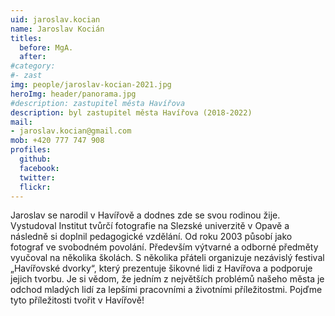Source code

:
 ```yaml
---
uid: jaroslav.kocian
name: Jaroslav Kocián
titles:
  before: MgA.
  after:
#category:
#- zast
img: people/jaroslav-kocian-2021.jpg
heroImg: header/panorama.jpg
#description: zastupitel města Havířova
description: byl zastupitel města Havířova (2018-2022)
mail:
- jaroslav.kocian@gmail.com
mob: +420 777 747 908
profiles:
  github:                 
  facebook:
  twitter: 		  
  flickr:
---
```


Jaroslav se narodil v Havířově a dodnes zde se svou rodinou žije. Vystudoval Institut tvůrčí fotografie na Slezské univerzitě v Opavě a následně si doplnil pedagogické vzdělání. Od roku 2003 působí jako fotograf ve svobodném povolání. Především výtvarné a odborné předměty vyučoval na několika školách. S několika přáteli organizuje nezávislý festival „Havířovské dvorky“, který prezentuje šikovné lidi z Havířova a podporuje jejich tvorbu. Je si vědom, že jedním z největších problémů našeho města je odchod mladých lidí za lepšími pracovními a životními příležitostmi. Pojďme tyto příležitosti tvořit v Havířově!
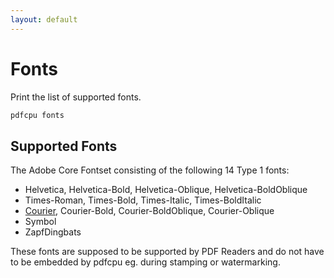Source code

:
 ```yaml
---
layout: default
---
```


# Fonts

Print the list of supported fonts.

```sh
pdfcpu fonts
```

## Supported Fonts

The Adobe Core Fontset consisting of the following 14 Type 1 fonts:

* Helvetica, Helvetica-Bold, Helvetica-Oblique, Helvetica-BoldOblique
* Times-Roman, Times-Bold, Times-Italic, Times-BoldItalic
* [Courier](https://github.com/pdfcpu/pdfcpu/blob/master/pkg/testdata/fontSamples/Courier.pdf), Courier-Bold, Courier-BoldOblique, Courier-Oblique
* Symbol
* ZapfDingbats

These fonts are supposed to be supported by PDF Readers and do not have to be embedded
by pdfcpu eg. during stamping or watermarking.
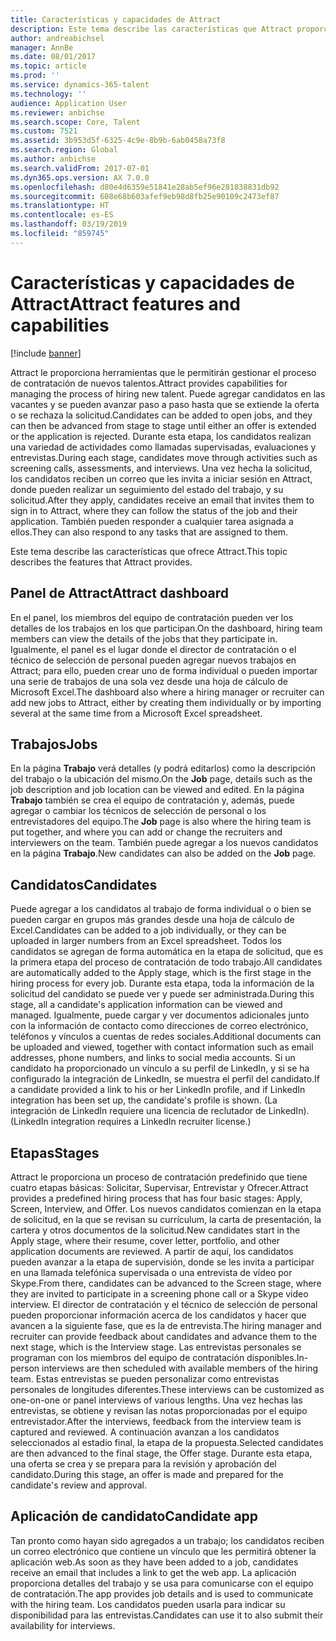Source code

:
 ```yaml
---
title: Características y capacidades de Attract
description: Este tema describe las características que Attract proporciona para gestionar el proceso de contratar nuevos talentos.
author: andreabichsel
manager: AnnBe
ms.date: 08/01/2017
ms.topic: article
ms.prod: ''
ms.service: dynamics-365-talent
ms.technology: ''
audience: Application User
ms.reviewer: anbichse
ms.search.scope: Core, Talent
ms.custom: 7521
ms.assetid: 3b953d5f-6325-4c9e-8b9b-6ab0458a73f8
ms.search.region: Global
ms.author: anbichse
ms.search.validFrom: 2017-07-01
ms.dyn365.ops.version: AX 7.0.0
ms.openlocfilehash: d80e4d6359e51841e28ab5ef96e281838831db92
ms.sourcegitcommit: 608e68b603afef9eb98d8fb25e90109c2473ef87
ms.translationtype: HT
ms.contentlocale: es-ES
ms.lasthandoff: 03/19/2019
ms.locfileid: "859745"
---
```

# <a name="attract-features-and-capabilities"></a><span data-ttu-id="54292-103">Características y capacidades de Attract</span><span class="sxs-lookup"><span data-stu-id="54292-103">Attract features and capabilities</span></span>

[!include [banner](includes/banner.md)]

<span data-ttu-id="54292-104">Attract le proporciona herramientas que le permitirán gestionar el proceso de contratación de nuevos talentos.</span><span class="sxs-lookup"><span data-stu-id="54292-104">Attract provides capabilities for managing the process of hiring new talent.</span></span> <span data-ttu-id="54292-105">Puede agregar candidatos en las vacantes y se pueden avanzar paso a paso hasta que se extiende la oferta o se rechaza la solicitud.</span><span class="sxs-lookup"><span data-stu-id="54292-105">Candidates can be added to open jobs, and they can then be advanced from stage to stage until either an offer is extended or the application is rejected.</span></span> <span data-ttu-id="54292-106">Durante esta etapa, los candidatos realizan una variedad de actividades como llamadas supervisadas, evaluaciones y entrevistas.</span><span class="sxs-lookup"><span data-stu-id="54292-106">During each stage, candidates move through activities such as screening calls, assessments, and interviews.</span></span> <span data-ttu-id="54292-107">Una vez hecha la solicitud, los candidatos reciben un correo que les invita a iniciar sesión en Attract, donde pueden realizar un seguimiento del estado del trabajo, y su solicitud.</span><span class="sxs-lookup"><span data-stu-id="54292-107">After they apply, candidates receive an email that invites them to sign in to Attract, where they can follow the status of the job and their application.</span></span> <span data-ttu-id="54292-108">También pueden responder a cualquier tarea asignada a ellos.</span><span class="sxs-lookup"><span data-stu-id="54292-108">They can also respond to any tasks that are assigned to them.</span></span>

<span data-ttu-id="54292-109">Este tema describe las características que ofrece Attract.</span><span class="sxs-lookup"><span data-stu-id="54292-109">This topic describes the features that Attract provides.</span></span>

## <a name="attract-dashboard"></a><span data-ttu-id="54292-110">Panel de Attract</span><span class="sxs-lookup"><span data-stu-id="54292-110">Attract dashboard</span></span>
<span data-ttu-id="54292-111">En el panel, los miembros del equipo de contratación pueden ver los detalles de los trabajos en los que participan.</span><span class="sxs-lookup"><span data-stu-id="54292-111">On the dashboard, hiring team members can view the details of the jobs that they participate in.</span></span> <span data-ttu-id="54292-112">Igualmente, el panel es el lugar donde el director de contratación o el técnico de selección de personal pueden agregar nuevos trabajos en Attract; para ello, pueden crear uno de forma individual o pueden importar una serie de trabajos de una sola vez desde una hoja de cálculo de Microsoft Excel.</span><span class="sxs-lookup"><span data-stu-id="54292-112">The dashboard also where a hiring manager or recruiter can add new jobs to Attract, either by creating them individually or by importing several at the same time from a Microsoft Excel spreadsheet.</span></span>

## <a name="jobs"></a><span data-ttu-id="54292-113">Trabajos</span><span class="sxs-lookup"><span data-stu-id="54292-113">Jobs</span></span>
<span data-ttu-id="54292-114">En la página **Trabajo** verá detalles (y podrá editarlos) como la descripción del trabajo o la ubicación del mismo.</span><span class="sxs-lookup"><span data-stu-id="54292-114">On the **Job** page, details such as the job description and job location can be viewed and edited.</span></span> <span data-ttu-id="54292-115">En la página **Trabajo** también se crea el equipo de contratación y, además, puede agregar o cambiar los técnicos de selección de personal o los entrevistadores del equipo.</span><span class="sxs-lookup"><span data-stu-id="54292-115">The **Job** page is also where the hiring team is put together, and where you can add or change the recruiters and interviewers on the team.</span></span> <span data-ttu-id="54292-116">También puede agregar a los nuevos candidatos en la página **Trabajo**.</span><span class="sxs-lookup"><span data-stu-id="54292-116">New candidates can also be added on the **Job** page.</span></span>

## <a name="candidates"></a><span data-ttu-id="54292-117">Candidatos</span><span class="sxs-lookup"><span data-stu-id="54292-117">Candidates</span></span>
<span data-ttu-id="54292-118">Puede agregar a los candidatos al trabajo de forma individual o o bien se pueden cargar en grupos más grandes desde una hoja de cálculo de Excel.</span><span class="sxs-lookup"><span data-stu-id="54292-118">Candidates can be added to a job individually, or they can be uploaded in larger numbers from an Excel spreadsheet.</span></span> <span data-ttu-id="54292-119">Todos los candidatos se agregan de forma automática en la etapa de solicitud, que es la primera etapa del proceso de contratación de todo trabajo.</span><span class="sxs-lookup"><span data-stu-id="54292-119">All candidates are automatically added to the Apply stage, which is the first stage in the hiring process for every job.</span></span> <span data-ttu-id="54292-120">Durante esta etapa, toda la información de la solicitud del candidato se puede ver y puede ser administrada.</span><span class="sxs-lookup"><span data-stu-id="54292-120">During this stage, all a candidate's application information can be viewed and managed.</span></span> <span data-ttu-id="54292-121">Igualmente, puede cargar y ver documentos adicionales junto con la información de contacto como direcciones de correo electrónico, teléfonos y vínculos a cuentas de redes sociales.</span><span class="sxs-lookup"><span data-stu-id="54292-121">Additional documents can be uploaded and viewed, together with contact information such as email addresses, phone numbers, and links to social media accounts.</span></span> <span data-ttu-id="54292-122">Si un candidato ha proporcionado un vínculo a su perfil de LinkedIn, y si se ha configurado la integración de LinkedIn, se muestra el perfil del candidato.</span><span class="sxs-lookup"><span data-stu-id="54292-122">If a candidate provided a link to his or her LinkedIn profile, and if LinkedIn integration has been set up, the candidate's profile is shown.</span></span> <span data-ttu-id="54292-123">(La integración de LinkedIn requiere una licencia de reclutador de LinkedIn).</span><span class="sxs-lookup"><span data-stu-id="54292-123">(LinkedIn integration requires a LinkedIn recruiter license.)</span></span>

## <a name="stages"></a><span data-ttu-id="54292-124">Etapas</span><span class="sxs-lookup"><span data-stu-id="54292-124">Stages</span></span>
<span data-ttu-id="54292-125">Attract le proporciona un proceso de contratación predefinido que tiene cuatro etapas básicas: Solicitar, Supervisar, Entrevistar y Ofrecer.</span><span class="sxs-lookup"><span data-stu-id="54292-125">Attract provides a predefined hiring process that has four basic stages: Apply, Screen, Interview, and Offer.</span></span> <span data-ttu-id="54292-126">Los nuevos candidatos comienzan en la etapa de solicitud, en la que se revisan su currículum, la carta de presentación, la cartera y otros documentos de la solicitud.</span><span class="sxs-lookup"><span data-stu-id="54292-126">New candidates start in the Apply stage, where their resume, cover letter, portfolio, and other application documents are reviewed.</span></span> <span data-ttu-id="54292-127">A partir de aquí, los candidatos pueden avanzar a la etapa de supervisión, donde se les invita a participar en una llamada telefónica supervisada o una entrevista de vídeo por Skype.</span><span class="sxs-lookup"><span data-stu-id="54292-127">From there, candidates can be advanced to the Screen stage, where they are invited to participate in a screening phone call or a Skype video interview.</span></span> <span data-ttu-id="54292-128">El director de contratación y el técnico de selección de personal pueden proporcionar información acerca de los candidatos y hacer que avancen a la siguiente fase, que es la de entrevista.</span><span class="sxs-lookup"><span data-stu-id="54292-128">The hiring manager and recruiter can provide feedback about candidates and advance them to the next stage, which is the Interview stage.</span></span> <span data-ttu-id="54292-129">Las entrevistas personales se programan con los miembros del equipo de contratación disponibles.</span><span class="sxs-lookup"><span data-stu-id="54292-129">In-person interviews are then scheduled with available members of the hiring team.</span></span> <span data-ttu-id="54292-130">Estas entrevistas se pueden personalizar como entrevistas personales de longitudes diferentes.</span><span class="sxs-lookup"><span data-stu-id="54292-130">These interviews can be customized as one-on-one or panel interviews of various lengths.</span></span> <span data-ttu-id="54292-131">Una vez hechas las entrevistas, se obtiene y revisan las notas proporcionadas por el equipo entrevistador.</span><span class="sxs-lookup"><span data-stu-id="54292-131">After the interviews, feedback from the interview team is captured and reviewed.</span></span> <span data-ttu-id="54292-132">A continuación avanzan a los candidatos seleccionados al estadio final, la etapa de la propuesta.</span><span class="sxs-lookup"><span data-stu-id="54292-132">Selected candidates are then advanced to the final stage, the Offer stage.</span></span> <span data-ttu-id="54292-133">Durante esta etapa, una oferta se crea y se prepara para la revisión y aprobación del candidato.</span><span class="sxs-lookup"><span data-stu-id="54292-133">During this stage, an offer is made and prepared for the candidate's review and approval.</span></span>

## <a name="candidate-app"></a><span data-ttu-id="54292-134">Aplicación de candidato</span><span class="sxs-lookup"><span data-stu-id="54292-134">Candidate app</span></span>
<span data-ttu-id="54292-135">Tan pronto como hayan sido agregados a un trabajo; los candidatos reciben un correo electrónico que contiene un vínculo que les permitirá obtener la aplicación web.</span><span class="sxs-lookup"><span data-stu-id="54292-135">As soon as they have been added to a job, candidates receive an email that includes a link to get the web app.</span></span> <span data-ttu-id="54292-136">La aplicación proporciona detalles del trabajo y se usa para comunicarse con el equipo de contratación.</span><span class="sxs-lookup"><span data-stu-id="54292-136">The app provides job details and is used to communicate with the hiring team.</span></span> <span data-ttu-id="54292-137">Los candidatos pueden usarla para indicar su disponibilidad para las entrevistas.</span><span class="sxs-lookup"><span data-stu-id="54292-137">Candidates can use it to also submit their availability for interviews.</span></span>
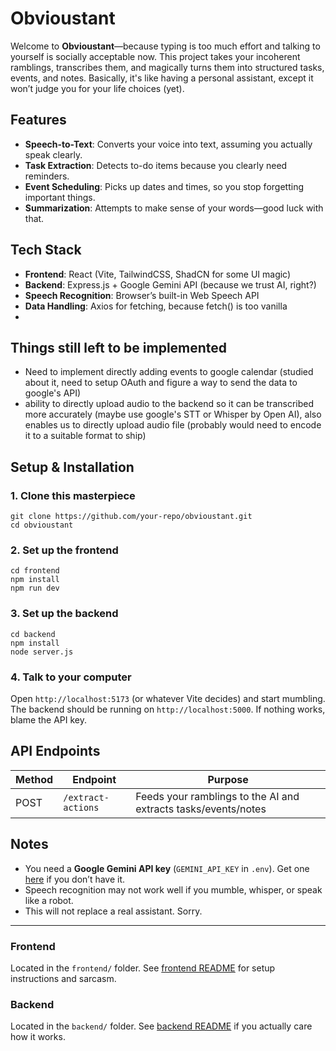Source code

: # Obvioustant

Welcome to **Obvioustant**—because typing is too much effort and talking to yourself is socially acceptable now. This project takes your incoherent ramblings, transcribes them, and magically turns them into structured tasks, events, and notes. Basically, it's like having a personal assistant, except it won’t judge you for your life choices (yet).

## Features
- **Speech-to-Text**: Converts your voice into text, assuming you actually speak clearly.
- **Task Extraction**: Detects to-do items because you clearly need reminders.
- **Event Scheduling**: Picks up dates and times, so you stop forgetting important things.
- **Summarization**: Attempts to make sense of your words—good luck with that.

## Tech Stack
- **Frontend**: React (Vite, TailwindCSS, ShadCN for some UI magic)
- **Backend**: Express.js + Google Gemini API (because we trust AI, right?)
- **Speech Recognition**: Browser’s built-in Web Speech API
- **Data Handling**: Axios for fetching, because fetch() is too vanilla
- 
## Things still left to be implemented
- Need to implement directly adding events to google calendar (studied about it, need to setup OAuth and figure a way to send the data to google's API)
- ability to directly upload audio to the backend so it can be transcribed more accurately (maybe use google's STT or Whisper by Open AI), also enables us to directly upload audio file (probably would need to encode it to a suitable format to ship) 

## Setup & Installation

### 1. Clone this masterpiece
```
git clone https://github.com/your-repo/obvioustant.git
cd obvioustant
```

### 2. Set up the frontend
```
cd frontend
npm install
npm run dev
```

### 3. Set up the backend
```
cd backend
npm install
node server.js
```

### 4. Talk to your computer
Open `http://localhost:5173` (or whatever Vite decides) and start mumbling. The backend should be running on `http://localhost:5000`. If nothing works, blame the API key.

## API Endpoints
| Method | Endpoint | Purpose |
|--------|-------------|---------|
| POST | `/extract-actions` | Feeds your ramblings to the AI and extracts tasks/events/notes |

## Notes
- You need a **Google Gemini API key** (`GEMINI_API_KEY` in `.env`). Get one [here](https://ai.google.dev/) if you don’t have it.
- Speech recognition may not work well if you mumble, whisper, or speak like a robot.
- This will not replace a real assistant. Sorry.
  

---

### Frontend
Located in the `frontend/` folder. See [frontend README](frontend/README.md) for setup instructions and sarcasm.

### Backend
Located in the `backend/` folder. See [backend README](backend/README.md) if you actually care how it works.

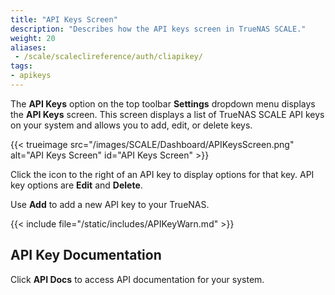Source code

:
 ```yaml
---
title: "API Keys Screen"
description: "Describes how the API keys screen in TrueNAS SCALE."
weight: 20
aliases: 
 - /scale/scaleclireference/auth/cliapikey/
tags:
- apikeys
---
```


The **API Keys** option on the top toolbar **Settings** dropdown menu displays the **API Keys** screen.
This screen displays a list of TrueNAS SCALE API keys on your system and allows you to add, edit, or delete keys.

{{< trueimage src="/images/SCALE/Dashboard/APIKeysScreen.png" alt="API Keys Screen" id="API Keys Screen" >}}

Click the <span class="iconify" data-icon="eva:more-vertical-outline"></span> icon to the right of an API key to display options for that key. API key options are **Edit** and **Delete**.

Use **Add** to add a new API key to your TrueNAS.

{{< include file="/static/includes/APIKeyWarn.md" >}}

## API Key Documentation

Click **API Docs** to access API documentation for your system.
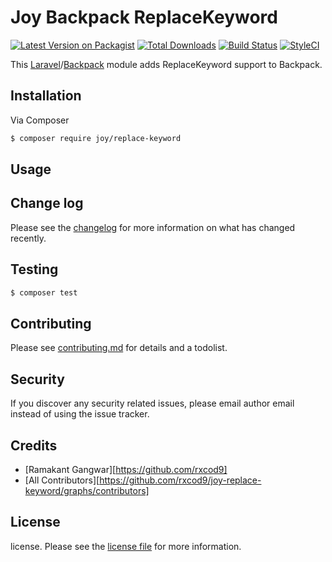 #  Joy Backpack ReplaceKeyword

[![Latest Version on Packagist][ico-version]][link-packagist]
[![Total Downloads][ico-downloads]][link-downloads]
[![Build Status][ico-travis]][link-travis]
[![StyleCI][ico-styleci]][link-styleci]

This [Laravel](https://laravel.com/)/[Backpack](https://backpackforlaravel.com/docs/4.1/installation) module adds ReplaceKeyword support to Backpack.

## Installation

Via Composer

``` bash
$ composer require joy/replace-keyword
```

## Usage

## Change log

Please see the [changelog](changelog.md) for more information on what has changed recently.

## Testing

``` bash
$ composer test
```

## Contributing

Please see [contributing.md](contributing.md) for details and a todolist.

## Security

If you discover any security related issues, please email author email instead of using the issue tracker.

## Credits

- [Ramakant Gangwar][https://github.com/rxcod9]
- [All Contributors][https://github.com/rxcod9/joy-replace-keyword/graphs/contributors]

## License

license. Please see the [license file](license.md) for more information.

[ico-version]: https://img.shields.io/packagist/v/joy/replace-keyword.svg?style=flat-square
[ico-downloads]: https://img.shields.io/packagist/dt/joy/replace-keyword.svg?style=flat-square
[ico-travis]: https://img.shields.io/travis/joy/replace-keyword/master.svg?style=flat-square
[ico-styleci]: https://styleci.io/repos/12345678/shield

[link-packagist]: https://packagist.org/packages/joy/replace-keyword
[link-downloads]: https://packagist.org/packages/joy/replace-keyword
[link-travis]: https://travis-ci.org/joy/replace-keyword
[link-styleci]: https://styleci.io/repos/12345678
[link-author]: https://github.com/joy
[link-contributors]: ../../contributors
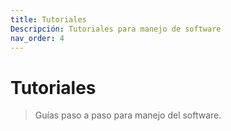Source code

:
 ```yaml
---
title: Tutoriales
Descripción: Tutoriales para manejo de software
nav_order: 4
---
```


# Tutoriales

> Guías paso a paso para manejo del software.


















































































































































































































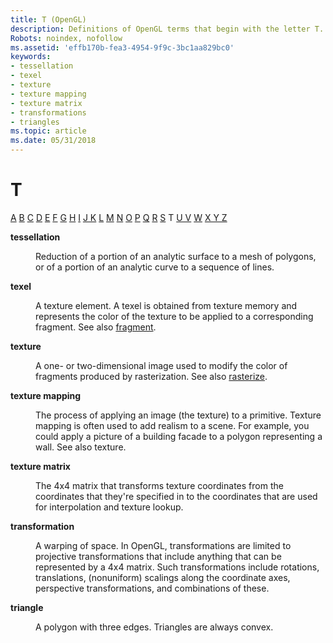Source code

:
 ```yaml
---
title: T (OpenGL)
description: Definitions of OpenGL terms that begin with the letter T.
Robots: noindex, nofollow
ms.assetid: 'effb170b-fea3-4954-9f9c-3bc1aa829bc0'
keywords:
- tessellation
- texel
- texture
- texture mapping
- texture matrix
- transformations
- triangles
ms.topic: article
ms.date: 05/31/2018
---
```


# T

[A](a.md) [B](b.md) [C](c.md) [D](d.md) [E](e.md) [F](f.md) [G](g.md) [H](h.md) [I](i.md) [J K](jk.md) [L](l.md) [M](m.md) [N](n.md) [O](o.md) [P](p.md) [Q](q.md) [R](r.md) [S](s.md) T [U V](u-v.md) [W](w.md) [X Y Z](x-y-z.md)

<dl> <dt>

<span id="opengl_tessellation"></span><span id="OPENGL_TESSELLATION"></span>**tessellation**
</dt> <dd>

Reduction of a portion of an analytic surface to a mesh of polygons, or of a portion of an analytic curve to a sequence of lines.

</dd> <dt>

<span id="opengl_texel"></span><span id="OPENGL_TEXEL"></span>**texel**
</dt> <dd>

A texture element. A texel is obtained from texture memory and represents the color of the texture to be applied to a corresponding fragment. See also [fragment](f.md).

</dd> <dt>

<span id="opengl_texture"></span><span id="OPENGL_TEXTURE"></span>**texture**
</dt> <dd>

A one- or two-dimensional image used to modify the color of fragments produced by rasterization. See also [rasterize](r.md).

</dd> <dt>

<span id="opengl_texture_mapping"></span><span id="OPENGL_TEXTURE_MAPPING"></span>**texture mapping**
</dt> <dd>

The process of applying an image (the texture) to a primitive. Texture mapping is often used to add realism to a scene. For example, you could apply a picture of a building facade to a polygon representing a wall. See also texture.

</dd> <dt>

<span id="opengl_texture_matrix"></span><span id="OPENGL_TEXTURE_MATRIX"></span>**texture matrix**
</dt> <dd>

The 4x4 matrix that transforms texture coordinates from the coordinates that they're specified in to the coordinates that are used for interpolation and texture lookup.

</dd> <dt>

<span id="opengl_transformation"></span><span id="OPENGL_TRANSFORMATION"></span>**transformation**
</dt> <dd>

A warping of space. In OpenGL, transformations are limited to projective transformations that include anything that can be represented by a 4x4 matrix. Such transformations include rotations, translations, (nonuniform) scalings along the coordinate axes, perspective transformations, and combinations of these.

</dd> <dt>

<span id="opengl_triangle"></span><span id="OPENGL_TRIANGLE"></span>**triangle**
</dt> <dd>

A polygon with three edges. Triangles are always convex.

</dd> </dl>

 

 




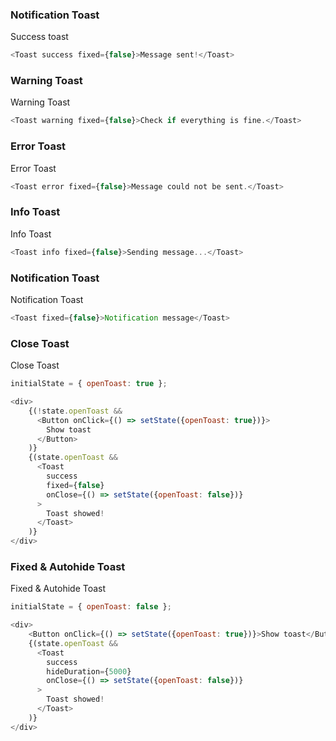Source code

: ### Notification Toast

Success toast
```js
<Toast success fixed={false}>Message sent!</Toast>
```

### Warning Toast

Warning Toast
```js
<Toast warning fixed={false}>Check if everything is fine.</Toast>
```

### Error Toast

Error Toast
```js
<Toast error fixed={false}>Message could not be sent.</Toast>
```

### Info Toast

Info Toast
```js
<Toast info fixed={false}>Sending message...</Toast>
```

### Notification Toast

Notification Toast
```js
<Toast fixed={false}>Notification message</Toast>
```

### Close Toast

Close Toast
```js
initialState = { openToast: true };

<div>
    {(!state.openToast && 
      <Button onClick={() => setState({openToast: true})}>
        Show toast
      </Button>
    )}
    {(state.openToast && 
      <Toast
        success
        fixed={false}
        onClose={() => setState({openToast: false})}
      >
        Toast showed!
      </Toast>
    )}
</div>
```

### Fixed & Autohide Toast

Fixed & Autohide Toast
```js
initialState = { openToast: false };

<div>
    <Button onClick={() => setState({openToast: true})}>Show toast</Button>
    {(state.openToast && 
      <Toast
        success
        hideDuration={5000}
        onClose={() => setState({openToast: false})}
      >
        Toast showed!
      </Toast>
    )}
</div>
```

=======

Copy out exactly, with no pictures, the lines of the data from the first one through the line bearing "## Supported Fonts".

Source code

:
 ```yaml
---
uid: jaroslav.kocian
name: Jaroslav Kocián
titles:
  before: MgA.
  after:
#category:
#- zast
img: people/jaroslav-kocian-2021.jpg
heroImg: header/panorama.jpg
#description: zastupitel města Havířova
description: byl zastupitel města Havířova (2018-2022)
mail:
- jaroslav.kocian@gmail.com
mob: +420 777 747 908
profiles:
  github:                 
  facebook:
  twitter: 		  
  flickr:
---
```


Jaroslav se narodil v Havířově a dodnes zde se svou rodinou žije. Vystudoval Institut tvůrčí fotografie na Slezské univerzitě v Opavě a následně si doplnil pedagogické vzdělání. Od roku 2003 působí jako fotograf ve svobodném povolání. Především výtvarné a odborné předměty vyučoval na několika školách. S několika přáteli organizuje nezávislý festival „Havířovské dvorky“, který prezentuje šikovné lidi z Havířova a podporuje jejich tvorbu. Je si vědom, že jedním z největších problémů našeho města je odchod mladých lidí za lepšími pracovními a životními příležitostmi. Pojďme tyto příležitosti tvořit v Havířově!
Source code

:
 ```yaml
---
layout: default
---
```


# Fonts

Print the list of supported fonts.

```sh
pdfcpu fonts
```

## Supported Fonts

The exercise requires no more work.